Iran’s government feels provoked
The action did not go unnoticed in the theocracy. The first reaction was not long in coming. After publication, the Ministry of Foreign Affairs announced the closure of the French research institute (Ifri) in Tehran. The French carried out archaeological excavations in Iran in the middle of the 19th century, and the finds are housed in the institute. The research center only reopened in 2021 after years of closure as a sign of a rapprochement in bilateral relations between France and Iran.
The satirical newspaper Charlie Hebdo triggered an anti-France demonstration on January 8, 2023 in front of the French embassy in Tehran. Image: EPA
According to the Foreign Ministry, the renewed closure is “a first step”. In a statement threw the Ministry «Inaction on anti-Islamism and the spread of racist hatred in French publications».
France referred to freedom of the press
French Foreign Minister Catherine Colonna rejected the criticism and made it clear that freedom of the press applies in France, “which Iran probably has no knowledge of”.
In a second statement Iran’s Foreign Ministry spokesman Nasser Kanani said that “freedom of expression should not be used as an excuse to insult a religion.” France must respect the “fundamental principles of international relations, including mutual respect and not interfering in internal affairs”.
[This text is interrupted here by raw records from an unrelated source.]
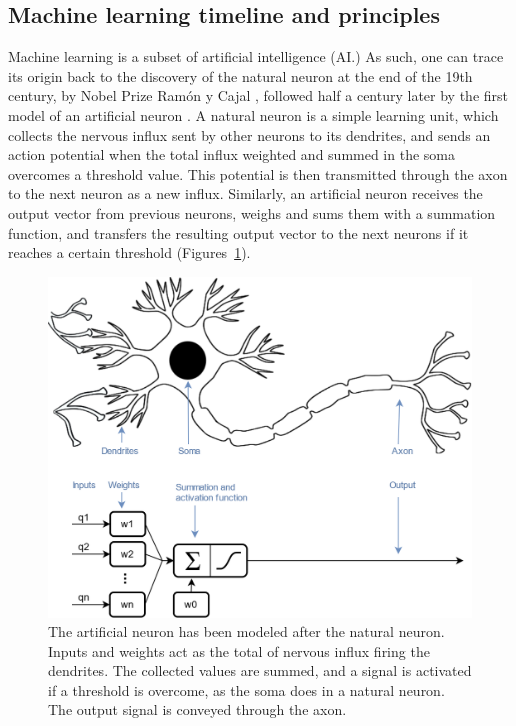 \subsection{Machine learning timeline and principles}

Machine learning is a subset of artificial intelligence (AI.) As such, one can trace its origin back to the discovery of the natural neuron at the end of the 19th century, by Nobel Prize Ramón y Cajal \cite{Lopez2006}, followed half a century later by the first model of an artificial neuron \cite{Mcculloch1943}. A natural neuron is a simple learning unit, which collects the nervous influx sent by other neurons to its dendrites, and sends an action potential when the total influx weighted and summed in the soma overcomes a threshold value. This potential is then transmitted through the axon to the next neuron as a new influx. Similarly, an artificial neuron receives the output vector from previous neurons, weighs and sums them with a summation function, and transfers the resulting output vector to the next neurons if it reaches a certain threshold (Figures~\ref{fig_neuron}). 

\begin{figure}[hbtp]
	\centering
	\def\svgwidth{1\columnwidth}
	\fontsize{10pt}{10pt}\selectfont
	\includegraphics[width=\linewidth]{"../Chap2/Figures/Fig_neuron.png"}
	\caption{The artificial neuron has been modeled after the natural neuron. Inputs and weights act as the total of nervous influx firing the dendrites. The collected values are summed, and a signal is activated if a threshold is overcome, as the soma does in a natural neuron. The output signal is conveyed through the axon.}
	\label{fig_neuron}
\end{figure}

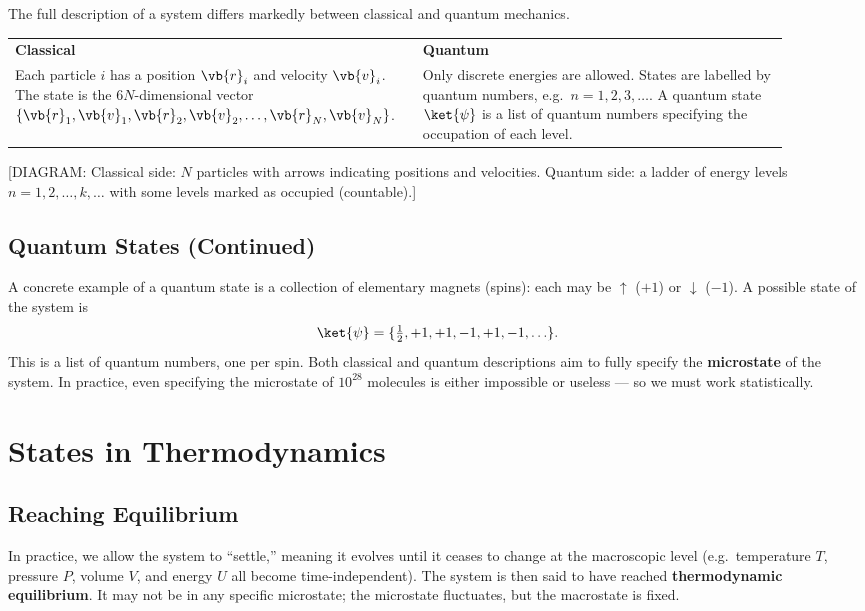 The full description of a system differs markedly between classical and quantum mechanics.

\begin{center}
\begin{tabular}{p{0.45\linewidth}|p{0.45\linewidth}}
  \textbf{Classical} & \textbf{Quantum} \\[4pt]
  Each particle $i$ has a position $\vb{r}_i$ and velocity $\vb{v}_i$. The state is the
  $6N$-dimensional vector $\{\vb{r}_1, \vb{v}_1, \vb{r}_2, \vb{v}_2, \ldots, \vb{r}_N, \vb{v}_N\}$.
  & Only discrete energies are allowed. States are labelled by quantum numbers, e.g.\
  $n = 1, 2, 3, \ldots$. A quantum state $\ket{\psi}$ is a list of quantum numbers specifying
  the occupation of each level.
\end{tabular}
\end{center}

\begin{center}
[DIAGRAM: Classical side: $N$ particles with arrows indicating positions and velocities.
Quantum side: a ladder of energy levels $n = 1, 2, \ldots, k, \ldots$ with some levels marked
as occupied (countable).]
\end{center}

\subsection{Quantum States (Continued)}

A concrete example of a quantum state is a collection of elementary magnets (spins): each may
be $\uparrow$ ($+1$) or $\downarrow$ ($-1$). A possible state of the system is
\[
  \ket{\psi} = \{\tfrac{1}{2}, +1, +1, -1, +1, -1, \ldots\}.
\]
This is a list of quantum numbers, one per spin. Both classical and quantum descriptions aim to
fully specify the \textbf{microstate} of the system. In practice, even specifying the microstate
of $10^{28}$ molecules is either impossible or useless --- so we must work statistically.

\section{States in Thermodynamics}

\subsection{Reaching Equilibrium}

In practice, we allow the system to ``settle,'' meaning it evolves until it ceases to change
at the macroscopic level (e.g.\ temperature $T$, pressure $P$, volume $V$, and energy $U$ all
become time-independent). The system is then said to have reached \textbf{thermodynamic
equilibrium}. It may not be in any specific microstate; the microstate fluctuates, but the
macrostate is fixed.

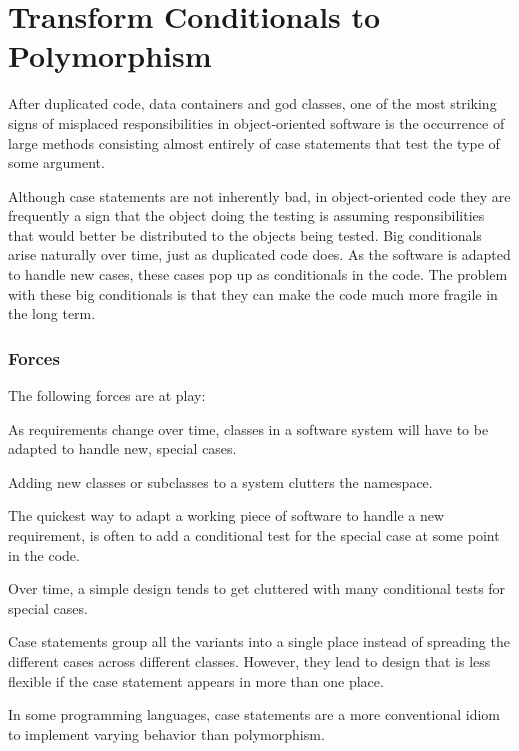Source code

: \documentclass[a4paper,10pt,twoside]{book}
\begin{document}
	\renewcommand{\nnbb}[2]{} %
	\sloppy
\fi
\chapter{Transform Conditionals to Polymorphism}

After duplicated code, data containers and god classes, one of the most striking signs of misplaced responsibilities in object-oriented software is the occurrence of large methods consisting almost entirely of case statements that test the type of some argument. 

Although case statements are not inherently bad, in object-oriented code they are frequently a sign that the object doing the testing is assuming responsibilities that would better be distributed to the objects being tested. Big conditionals arise naturally over time, just as duplicated code does. As the software is adapted to handle new cases, these cases pop up as conditionals in the code. The problem with these big conditionals is that they can make the code much more fragile in the long term.

\subsection*{Forces}

The following forces are at play:

\begin{bulletlist}
\item As requirements change over time, classes in a software system will have to be adapted to handle new, special cases.

\item Adding new classes or subclasses to a system clutters the namespace.

\item The quickest way to adapt a working piece of software to handle a new requirement, is often to add a conditional test for the special case at some point in the code.

\item Over time, a simple design tends to get cluttered with many conditional tests for special cases.

\item Case statements group all the variants into a single place instead of spreading the different cases across different classes. However, they lead to design that is less flexible if the case statement appears in more than one place. 

\item In some programming languages, case statements are a more conventional idiom to implement varying behavior than polymorphism.
\end{bulletlist}
\end{document}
Iranian policemen stand by their supreme leader Ayatollah Ali Khamenei during protests against the publication of the cartoons.Image: AP
The protesters are angry with the French leadership.Image: EPA
The government is not alone in feeling provoked by the publication of the cartoons. According to the AFP news agency, numerous Iranians protested against the satirical newspaper in front of the French embassy in Tehran on Sunday. The mullahs’ supporters set fire to French flags and held up placards reading “I will sacrifice my life for the Führer” and “Shame on Charlie Hebdo”.
Caricatures downplay violence
But the criticism doesn’t just come from within the company’s own ranks. Iranian activist Sanaz Azimipour, who lives in Germany, finds the caricatures tasteless. Across from “Deutschlandfunk Culture” the Iranian-born says that the movement in Iran is feminist and progressive, but she finds the caricatures sexist.
One cartoon in particular criticizes her: ein Cowgirl, which Ali Khamenei tries to capture with a lasso. This would only downplay the violence inflicted on women in Iran.
All other cartoons are here to find.
This might also interest you:
In no other NATO country is the threat as present as in the southernmost of the three Baltic states. Exiles from Putin’s empire are welcome in Lithuania, but they are also viewed critically.
Since the Russian invasion of Ukraine, Lithuania, a country with a population of just under three million, has received unusual attention. Anyone who plays through the worst possible turn of events and thinks about a direct military confrontation between Russia and the West almost always also thinks of the southernmost of the three Baltic republics.